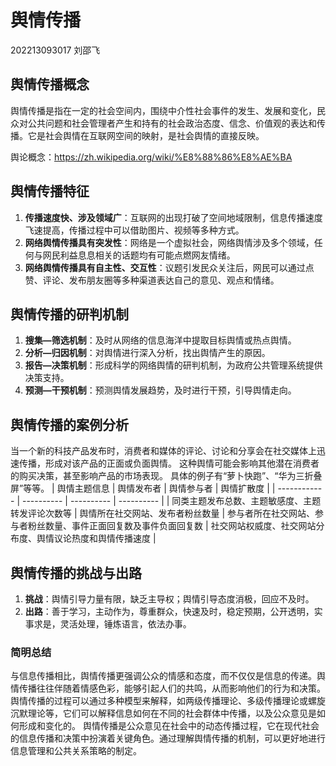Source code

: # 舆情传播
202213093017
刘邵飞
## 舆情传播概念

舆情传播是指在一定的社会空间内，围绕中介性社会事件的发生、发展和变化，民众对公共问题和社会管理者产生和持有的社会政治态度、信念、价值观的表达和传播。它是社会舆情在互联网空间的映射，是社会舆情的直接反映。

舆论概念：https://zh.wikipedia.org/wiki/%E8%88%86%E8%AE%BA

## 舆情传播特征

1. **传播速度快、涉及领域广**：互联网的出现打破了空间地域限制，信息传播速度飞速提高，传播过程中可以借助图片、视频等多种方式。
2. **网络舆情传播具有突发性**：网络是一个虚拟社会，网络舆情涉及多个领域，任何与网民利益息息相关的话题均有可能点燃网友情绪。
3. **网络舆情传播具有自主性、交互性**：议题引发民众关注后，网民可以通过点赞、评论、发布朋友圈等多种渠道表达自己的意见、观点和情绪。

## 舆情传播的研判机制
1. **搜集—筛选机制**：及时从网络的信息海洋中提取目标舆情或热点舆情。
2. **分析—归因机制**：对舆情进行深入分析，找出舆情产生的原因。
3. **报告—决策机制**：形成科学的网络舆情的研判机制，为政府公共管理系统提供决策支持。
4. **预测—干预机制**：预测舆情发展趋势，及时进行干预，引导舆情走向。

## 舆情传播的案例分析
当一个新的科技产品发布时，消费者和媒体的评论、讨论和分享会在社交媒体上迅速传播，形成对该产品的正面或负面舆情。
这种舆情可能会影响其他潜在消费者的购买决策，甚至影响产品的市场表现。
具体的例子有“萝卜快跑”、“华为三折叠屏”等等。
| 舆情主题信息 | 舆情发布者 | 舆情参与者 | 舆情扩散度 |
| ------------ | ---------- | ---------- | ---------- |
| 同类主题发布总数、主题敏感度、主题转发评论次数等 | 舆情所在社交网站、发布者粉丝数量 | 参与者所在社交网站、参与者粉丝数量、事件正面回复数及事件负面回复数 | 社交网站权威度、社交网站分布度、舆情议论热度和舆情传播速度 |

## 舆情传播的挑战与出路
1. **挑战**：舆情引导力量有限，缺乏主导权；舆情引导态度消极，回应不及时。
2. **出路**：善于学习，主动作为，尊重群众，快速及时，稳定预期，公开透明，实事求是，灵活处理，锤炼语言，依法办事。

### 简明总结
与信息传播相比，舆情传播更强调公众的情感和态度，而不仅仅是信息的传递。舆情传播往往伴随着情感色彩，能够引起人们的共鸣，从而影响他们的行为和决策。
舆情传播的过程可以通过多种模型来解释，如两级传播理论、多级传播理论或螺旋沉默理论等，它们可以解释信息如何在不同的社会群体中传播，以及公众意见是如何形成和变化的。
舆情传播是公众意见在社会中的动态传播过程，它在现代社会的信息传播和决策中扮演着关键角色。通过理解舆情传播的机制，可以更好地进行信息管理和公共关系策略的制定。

__Problem requirements__
Return each record above as it stands. Pictures stay out.

__Answer to this task__
Source code

: # 舆情传播
202213093017
刘邵飞
## 舆情传播概念

舆情传播是指在一定的社会空间内，围绕中介性社会事件的发生、发展和变化，民众对公共问题和社会管理者产生和持有的社会政治态度、信念、价值观的表达和传播。它是社会舆情在互联网空间的映射，是社会舆情的直接反映。

舆论概念：https://zh.wikipedia.org/wiki/%E8%88%86%E8%AE%BA

## 舆情传播特征

1. **传播速度快、涉及领域广**：互联网的出现打破了空间地域限制，信息传播速度飞速提高，传播过程中可以借助图片、视频等多种方式。
2. **网络舆情传播具有突发性**：网络是一个虚拟社会，网络舆情涉及多个领域，任何与网民利益息息相关的话题均有可能点燃网友情绪。
3. **网络舆情传播具有自主性、交互性**：议题引发民众关注后，网民可以通过点赞、评论、发布朋友圈等多种渠道表达自己的意见、观点和情绪。

## 舆情传播的研判机制
1. **搜集—筛选机制**：及时从网络的信息海洋中提取目标舆情或热点舆情。
2. **分析—归因机制**：对舆情进行深入分析，找出舆情产生的原因。
3. **报告—决策机制**：形成科学的网络舆情的研判机制，为政府公共管理系统提供决策支持。
4. **预测—干预机制**：预测舆情发展趋势，及时进行干预，引导舆情走向。

## 舆情传播的案例分析
当一个新的科技产品发布时，消费者和媒体的评论、讨论和分享会在社交媒体上迅速传播，形成对该产品的正面或负面舆情。
这种舆情可能会影响其他潜在消费者的购买决策，甚至影响产品的市场表现。
具体的例子有“萝卜快跑”、“华为三折叠屏”等等。
| 舆情主题信息 | 舆情发布者 | 舆情参与者 | 舆情扩散度 |
| ------------ | ---------- | ---------- | ---------- |
| 同类主题发布总数、主题敏感度、主题转发评论次数等 | 舆情所在社交网站、发布者粉丝数量 | 参与者所在社交网站、参与者粉丝数量、事件正面回复数及事件负面回复数 | 社交网站权威度、社交网站分布度、舆情议论热度和舆情传播速度 |

## 舆情传播的挑战与出路
1. **挑战**：舆情引导力量有限，缺乏主导权；舆情引导态度消极，回应不及时。
2. **出路**：善于学习，主动作为，尊重群众，快速及时，稳定预期，公开透明，实事求是，灵活处理，锤炼语言，依法办事。

### 简明总结
与信息传播相比，舆情传播更强调公众的情感和态度，而不仅仅是信息的传递。舆情传播往往伴随着情感色彩，能够引起人们的共鸣，从而影响他们的行为和决策。
舆情传播的过程可以通过多种模型来解释，如两级传播理论、多级传播理论或螺旋沉默理论等，它们可以解释信息如何在不同的社会群体中传播，以及公众意见是如何形成和变化的。
舆情传播是公众意见在社会中的动态传播过程，它在现代社会的信息传播和决策中扮演着关键角色。通过理解舆情传播的机制，可以更好地进行信息管理和公共关系策略的制定。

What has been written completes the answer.